Zitierlink: https://hdl.handle.net/11858/00-001M-0000-0010-7CD2-7

Zusammenfassung

The linkage of disease gene mapping with DNA sequencing is an essential strategy for defining the genetic basis of a disease. New massively parallel sequencing procedures will greatly facilitate this process, although enrichment for the target region before sequencing remains necessary. For this step, various DNA capture approaches have been described that rely on sequence-defined probe sets. To avoid making assumptions on the sequences present in the targeted region, we accessed specific cytogenetic regions in preparation for next-generation sequencing.

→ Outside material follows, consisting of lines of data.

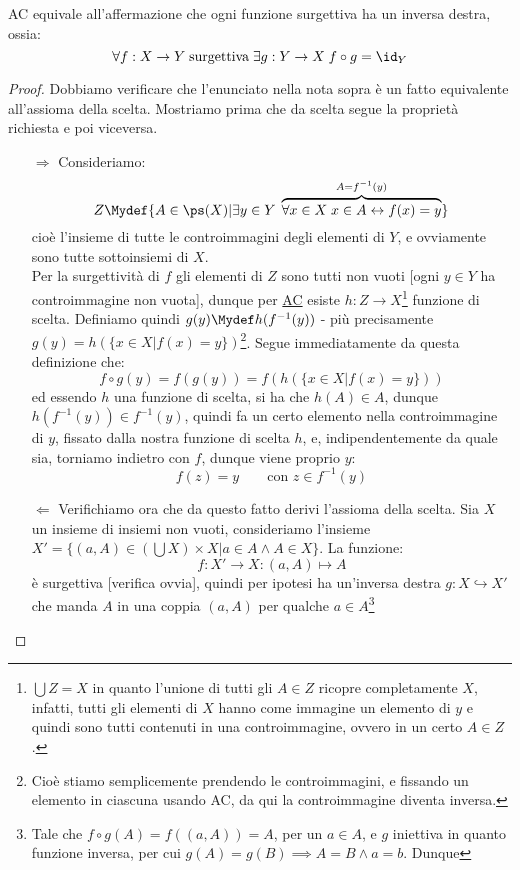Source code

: \documentclass[11pt]{scrartcl}
\begin{document}
\begin{note}
	AC equivale all'affermazione che ogni funzione surgettiva ha un inversa destra, ossia:
	\[ \forall f : X \rightarrow Y \; \text{surgettiva}\;\exists g : Y \rightarrow X \; f \circ g = \id_Y
		\]
\end{note}

\begin{proof}
	Dobbiamo verificare che l'enunciato nella nota sopra è un fatto equivalente all'assioma della scelta. Mostriamo prima che da scelta segue la proprietà richiesta e poi viceversa.
	\begin{itemize}
		\item[$\boxed{\Longrightarrow}$] Consideriamo:
		\[ Z \Mydef \{A \in \ps(X) | \exists y \in Y \; \overbrace{\forall x \in X \; x \in A \leftrightarrow f(x) = y}^{A = f^{-1}(y)}\}
			\]
		cioè l'insieme di tutte le controimmagini degli elementi di $Y$, e ovviamente sono tutte sottoinsiemi di $X$.\\
		Per la surgettività di $f$ gli elementi di $Z$ sono tutti non vuoti [ogni $y \in Y$ ha controimmagine non vuota], dunque per \hyperref[ax9]{AC} esiste $h : Z \rightarrow X$\footnote{$\bigcup Z  = X$ in quanto l'unione di tutti gli $A \in Z$ ricopre completamente $X$, infatti, tutti gli elementi di $X$ hanno
		come immagine un elemento di $y$ e quindi sono tutti contenuti in una controimmagine, ovvero in un certo $A \in Z$.} funzione di scelta. Definiamo quindi $g(y) \Mydef h(f^{-1}(y))$ - più precisamente $g(y) = h(\{x \in X | f(x)  = y\})$\footnote{Cioè stiamo semplicemente prendendo le controimmagini, e fissando un elemento in ciascuna usando AC, da qui la controimmagine diventa inversa.}.
		Segue immediatamente da questa definizione che:
		\[ f \circ g(y) = f(g(y)) = f(h(\{x \in X | f(x)  = y\}))
			\]
		ed essendo $h$ una funzione di scelta, si ha che $h(A) \in A$, dunque $h(f^{-1}(y)) \in f^{-1}(y)$, quindi fa un certo elemento nella controimmagine di $y$, fissato dalla nostra funzione di scelta $h$, e, indipendentemente da quale sia, torniamo indietro con $f$, dunque
		viene proprio $y$:
		\[ f(z) = y \qquad \text{con $z \in f^{-1}(y)$}
			\]
		\item[$\boxed{\Longleftarrow}$] Verifichiamo ora che da questo fatto derivi l'assioma della scelta. Sia $X$ un insieme di insiemi non vuoti, consideriamo l'insieme $X' = \{(a,A) \in \left(\bigcup X\right) \times X | a \in A \land A \in X\}$.
		La funzione:
		\[ f : X' \rightarrow X : (a,A) \mapsto A
			\]
		è surgettiva [verifica ovvia], quindi per ipotesi ha un'inversa destra $g : X \hookrightarrow X'$ che manda $A$ in una coppia $(a,A)$ per qualche $a \in A$\footnote{Tale che $f \circ g (A) = f((a,A)) = A$, per un $a \in A$, e $g$ iniettiva in quanto funzione inversa, per cui $g(A) = g(B) \implies A = B \land a = b$. Dunque 
}
\end{itemize}
\end{proof}
\end{document}
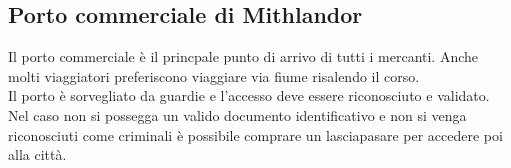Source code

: \subsection{Porto commerciale di Mithlandor}
Il porto commerciale \`e il princpale punto di arrivo di tutti i mercanti. Anche molti viaggiatori preferiscono viaggiare via fiume risalendo il corso.\\
Il porto \`e sorvegliato da guardie e l'accesso deve essere riconosciuto e validato. Nel caso non si possegga un valido documento identificativo e non si venga riconosciuti come criminali \`e possibile comprare un lasciapasare per accedere poi alla citt\`a.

We directly microdissected the target region in metaphase chromosomes, amplified it by degenerate oligonucleotide-primed PCR, and obtained sufficient material of high quality for high-throughput sequencing. Sequence reads could be obtained from as few as six chromosomal fragments. The power of cytogenetic enrichment followed by next-generation sequencing is that it does not depend on earlier knowledge of sequences in the region being studied. Accordingly, this method is uniquely suited for situations in which the sequence of a reference region of the genome is not available, including population-specific or tumor rearrangements, as well as previously unsequenced genomic regions such as centromeres.